### DIRECTIONS FOR THIS TASK
Leave every image behind and restate the data word for word.

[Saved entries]
====

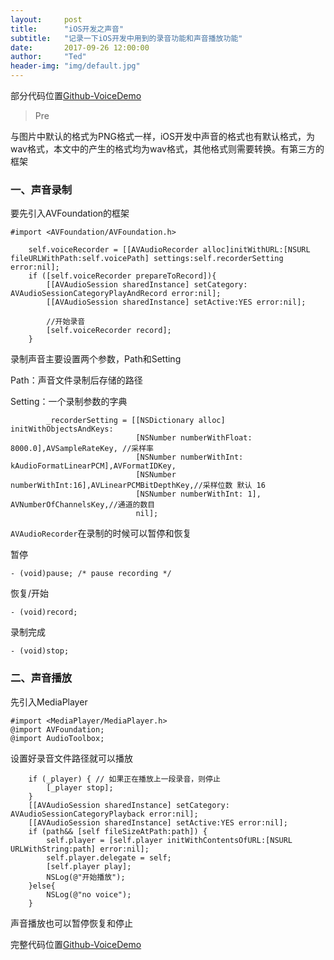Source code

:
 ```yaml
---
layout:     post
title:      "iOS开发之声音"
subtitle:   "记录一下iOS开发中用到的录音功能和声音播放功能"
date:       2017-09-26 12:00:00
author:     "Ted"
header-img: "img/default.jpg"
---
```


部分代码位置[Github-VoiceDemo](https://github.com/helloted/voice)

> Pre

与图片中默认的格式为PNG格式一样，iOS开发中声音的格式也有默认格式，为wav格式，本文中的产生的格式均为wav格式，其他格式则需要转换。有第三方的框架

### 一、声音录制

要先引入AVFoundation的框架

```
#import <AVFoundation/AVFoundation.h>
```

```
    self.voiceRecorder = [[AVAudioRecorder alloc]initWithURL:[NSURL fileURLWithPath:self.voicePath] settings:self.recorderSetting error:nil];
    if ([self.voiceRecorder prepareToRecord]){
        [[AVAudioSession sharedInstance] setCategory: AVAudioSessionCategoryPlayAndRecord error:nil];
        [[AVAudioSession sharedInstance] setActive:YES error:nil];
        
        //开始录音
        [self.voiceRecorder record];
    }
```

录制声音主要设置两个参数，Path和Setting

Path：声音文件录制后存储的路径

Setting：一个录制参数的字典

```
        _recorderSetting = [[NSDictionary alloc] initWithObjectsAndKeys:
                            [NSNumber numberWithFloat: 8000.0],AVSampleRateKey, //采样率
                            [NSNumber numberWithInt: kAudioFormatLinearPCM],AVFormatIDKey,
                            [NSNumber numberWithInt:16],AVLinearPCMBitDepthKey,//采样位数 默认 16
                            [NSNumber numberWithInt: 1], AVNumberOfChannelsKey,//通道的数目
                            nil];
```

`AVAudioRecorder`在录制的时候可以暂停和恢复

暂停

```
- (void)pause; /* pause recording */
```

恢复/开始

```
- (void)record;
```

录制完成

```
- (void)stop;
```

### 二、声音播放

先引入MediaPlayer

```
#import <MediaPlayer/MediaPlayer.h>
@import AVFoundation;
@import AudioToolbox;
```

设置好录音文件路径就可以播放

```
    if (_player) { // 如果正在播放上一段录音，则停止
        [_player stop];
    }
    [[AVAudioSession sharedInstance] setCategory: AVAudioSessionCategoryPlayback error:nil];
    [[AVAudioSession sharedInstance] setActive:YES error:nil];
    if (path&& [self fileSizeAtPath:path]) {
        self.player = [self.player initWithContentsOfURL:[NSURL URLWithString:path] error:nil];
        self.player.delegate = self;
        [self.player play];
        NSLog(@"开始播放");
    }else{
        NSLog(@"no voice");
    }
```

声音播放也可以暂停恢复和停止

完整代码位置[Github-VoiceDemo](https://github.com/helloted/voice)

====

### RESPONSE
Source code

:
 ```yaml
---
layout:     post
title:      "iOS开发之声音"
subtitle:   "记录一下iOS开发中用到的录音功能和声音播放功能"
date:       2017-09-26 12:00:00
author:     "Ted"
header-img: "img/default.jpg"
---
```


部分代码位置[Github-VoiceDemo](https://github.com/helloted/voice)

> Pre

与图片中默认的格式为PNG格式一样，iOS开发中声音的格式也有默认格式，为wav格式，本文中的产生的格式均为wav格式，其他格式则需要转换。有第三方的框架

### 一、声音录制

要先引入AVFoundation的框架

```
#import <AVFoundation/AVFoundation.h>
```

```
    self.voiceRecorder = [[AVAudioRecorder alloc]initWithURL:[NSURL fileURLWithPath:self.voicePath] settings:self.recorderSetting error:nil];
    if ([self.voiceRecorder prepareToRecord]){
        [[AVAudioSession sharedInstance] setCategory: AVAudioSessionCategoryPlayAndRecord error:nil];
        [[AVAudioSession sharedInstance] setActive:YES error:nil];
        
        //开始录音
        [self.voiceRecorder record];
    }
```

录制声音主要设置两个参数，Path和Setting

Path：声音文件录制后存储的路径

Setting：一个录制参数的字典

```
        _recorderSetting = [[NSDictionary alloc] initWithObjectsAndKeys:
                            [NSNumber numberWithFloat: 8000.0],AVSampleRateKey, //采样率
                            [NSNumber numberWithInt: kAudioFormatLinearPCM],AVFormatIDKey,
                            [NSNumber numberWithInt:16],AVLinearPCMBitDepthKey,//采样位数 默认 16
                            [NSNumber numberWithInt: 1], AVNumberOfChannelsKey,//通道的数目
                            nil];
```

`AVAudioRecorder`在录制的时候可以暂停和恢复

暂停

```
- (void)pause; /* pause recording */
```

恢复/开始

```
- (void)record;
```

录制完成

```
- (void)stop;
```

### 二、声音播放

先引入MediaPlayer

```
#import <MediaPlayer/MediaPlayer.h>
@import AVFoundation;
@import AudioToolbox;
```

设置好录音文件路径就可以播放

```
    if (_player) { // 如果正在播放上一段录音，则停止
        [_player stop];
    }
    [[AVAudioSession sharedInstance] setCategory: AVAudioSessionCategoryPlayback error:nil];
    [[AVAudioSession sharedInstance] setActive:YES error:nil];
    if (path&& [self fileSizeAtPath:path]) {
        self.player = [self.player initWithContentsOfURL:[NSURL URLWithString:path] error:nil];
        self.player.delegate = self;
        [self.player play];
        NSLog(@"开始播放");
    }else{
        NSLog(@"no voice");
    }
```

声音播放也可以暂停恢复和停止

完整代码位置[Github-VoiceDemo](https://github.com/helloted/voice)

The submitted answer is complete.